A row over taxing tech giants is set to dominate a meeting of G7 finance ministers near Paris this week, with the world’s leading industrialised nations already riven by disruptive US trade policies.
During the meetings Wednesday and Thursday in Chantilly, ministers are set to discuss making taxation fairer as part of wider plans by G7 leaders to address rising inequality when they gather next month in the southern French city of Biarritz. An international effort to update rules so as to rein in multinationals gaming the system by paying in low-tax rate countries has been plodding along.
But France and Britain gave the process a jolt last week when they moved forward with plans to apply sales taxes to digital giants, mostly American companies.
France became the first major economy to impose such a tax when legislators gave their final approval while Britain unveiled legislation.
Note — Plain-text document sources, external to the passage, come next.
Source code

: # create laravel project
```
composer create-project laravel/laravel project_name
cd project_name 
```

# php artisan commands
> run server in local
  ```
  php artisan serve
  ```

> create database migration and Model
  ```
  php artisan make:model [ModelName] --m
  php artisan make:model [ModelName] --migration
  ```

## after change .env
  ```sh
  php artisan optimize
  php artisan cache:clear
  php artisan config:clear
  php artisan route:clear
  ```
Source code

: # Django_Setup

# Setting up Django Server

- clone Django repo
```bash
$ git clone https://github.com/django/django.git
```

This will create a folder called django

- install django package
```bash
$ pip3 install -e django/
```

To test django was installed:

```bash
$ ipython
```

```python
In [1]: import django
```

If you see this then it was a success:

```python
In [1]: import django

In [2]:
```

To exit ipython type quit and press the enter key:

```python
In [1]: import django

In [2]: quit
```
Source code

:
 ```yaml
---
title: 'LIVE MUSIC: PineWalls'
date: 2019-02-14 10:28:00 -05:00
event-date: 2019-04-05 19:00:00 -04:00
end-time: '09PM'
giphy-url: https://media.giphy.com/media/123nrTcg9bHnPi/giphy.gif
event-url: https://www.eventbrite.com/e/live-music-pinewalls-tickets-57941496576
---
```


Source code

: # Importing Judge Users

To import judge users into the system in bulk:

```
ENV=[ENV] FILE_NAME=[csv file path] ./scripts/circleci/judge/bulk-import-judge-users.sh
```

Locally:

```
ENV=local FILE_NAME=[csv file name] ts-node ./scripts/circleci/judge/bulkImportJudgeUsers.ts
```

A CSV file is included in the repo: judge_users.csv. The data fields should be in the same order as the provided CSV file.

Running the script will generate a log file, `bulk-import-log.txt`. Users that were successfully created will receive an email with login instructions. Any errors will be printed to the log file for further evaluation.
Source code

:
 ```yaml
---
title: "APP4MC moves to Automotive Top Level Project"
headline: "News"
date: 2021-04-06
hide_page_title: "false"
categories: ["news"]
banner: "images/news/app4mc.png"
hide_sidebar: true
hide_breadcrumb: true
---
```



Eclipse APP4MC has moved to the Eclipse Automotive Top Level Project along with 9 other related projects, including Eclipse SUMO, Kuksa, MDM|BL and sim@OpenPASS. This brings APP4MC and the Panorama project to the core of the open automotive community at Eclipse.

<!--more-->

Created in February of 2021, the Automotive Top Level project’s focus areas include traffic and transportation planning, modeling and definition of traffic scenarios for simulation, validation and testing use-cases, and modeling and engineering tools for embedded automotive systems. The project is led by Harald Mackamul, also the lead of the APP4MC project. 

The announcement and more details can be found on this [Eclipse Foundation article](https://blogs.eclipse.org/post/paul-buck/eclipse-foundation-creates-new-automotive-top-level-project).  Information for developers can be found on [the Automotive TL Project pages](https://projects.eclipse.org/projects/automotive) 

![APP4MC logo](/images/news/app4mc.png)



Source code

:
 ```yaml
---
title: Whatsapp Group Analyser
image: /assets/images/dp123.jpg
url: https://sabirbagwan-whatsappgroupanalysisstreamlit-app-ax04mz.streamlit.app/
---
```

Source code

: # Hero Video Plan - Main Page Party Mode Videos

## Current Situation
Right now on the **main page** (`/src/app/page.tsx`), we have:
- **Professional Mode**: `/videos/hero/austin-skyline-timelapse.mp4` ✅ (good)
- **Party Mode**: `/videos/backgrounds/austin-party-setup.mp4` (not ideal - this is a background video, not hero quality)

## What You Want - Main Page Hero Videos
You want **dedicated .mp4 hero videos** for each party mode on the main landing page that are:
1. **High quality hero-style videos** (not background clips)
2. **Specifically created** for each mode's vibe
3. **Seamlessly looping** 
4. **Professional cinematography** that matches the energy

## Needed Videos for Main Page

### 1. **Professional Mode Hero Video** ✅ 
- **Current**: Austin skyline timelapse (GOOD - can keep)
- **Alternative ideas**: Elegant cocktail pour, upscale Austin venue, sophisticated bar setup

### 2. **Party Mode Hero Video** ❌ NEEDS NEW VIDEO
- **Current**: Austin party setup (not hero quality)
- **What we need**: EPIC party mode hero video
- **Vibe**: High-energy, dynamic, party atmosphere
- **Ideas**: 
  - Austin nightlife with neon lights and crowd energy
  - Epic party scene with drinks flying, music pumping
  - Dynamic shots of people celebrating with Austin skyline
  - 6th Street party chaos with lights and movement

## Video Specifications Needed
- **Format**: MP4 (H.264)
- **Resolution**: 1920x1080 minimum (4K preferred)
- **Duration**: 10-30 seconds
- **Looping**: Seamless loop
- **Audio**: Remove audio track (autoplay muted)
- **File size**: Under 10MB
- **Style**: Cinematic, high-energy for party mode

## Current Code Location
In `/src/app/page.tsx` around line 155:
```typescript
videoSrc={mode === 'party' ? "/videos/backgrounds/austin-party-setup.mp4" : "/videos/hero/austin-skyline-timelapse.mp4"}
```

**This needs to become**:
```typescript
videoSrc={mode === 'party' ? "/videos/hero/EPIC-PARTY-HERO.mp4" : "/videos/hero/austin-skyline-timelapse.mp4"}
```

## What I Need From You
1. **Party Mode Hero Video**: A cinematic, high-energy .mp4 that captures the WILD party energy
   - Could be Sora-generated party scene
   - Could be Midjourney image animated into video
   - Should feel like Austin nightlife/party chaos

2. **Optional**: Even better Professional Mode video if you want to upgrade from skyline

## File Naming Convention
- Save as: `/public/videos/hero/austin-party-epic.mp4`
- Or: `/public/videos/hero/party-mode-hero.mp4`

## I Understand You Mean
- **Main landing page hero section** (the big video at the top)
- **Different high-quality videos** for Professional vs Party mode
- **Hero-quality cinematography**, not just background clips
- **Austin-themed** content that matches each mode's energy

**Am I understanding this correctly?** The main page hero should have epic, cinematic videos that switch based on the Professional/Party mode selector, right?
The French measure does not specifically target US internet giants, but it is commonly called the GAFA tax, an acronym for Google, Amazon, Facebook and Apple.
French Finance Minister Bruno Le Maire will meet seperately with his US counterpart Steven Mnuchin, with the tax measure expected to feature prominently in their discussions. Even before the final vote by French lawmakers, the US announced it was opening a so-called Section 301 investigation into the measure.
A Section 301 investigation was used by the Trump administration to justify tariffs on China.
Washington and Beijing have lashed out at each other with punitive tariffs on about $360 billion in goods in a trade dispute that has roiled global financial markets and undermined business confidence.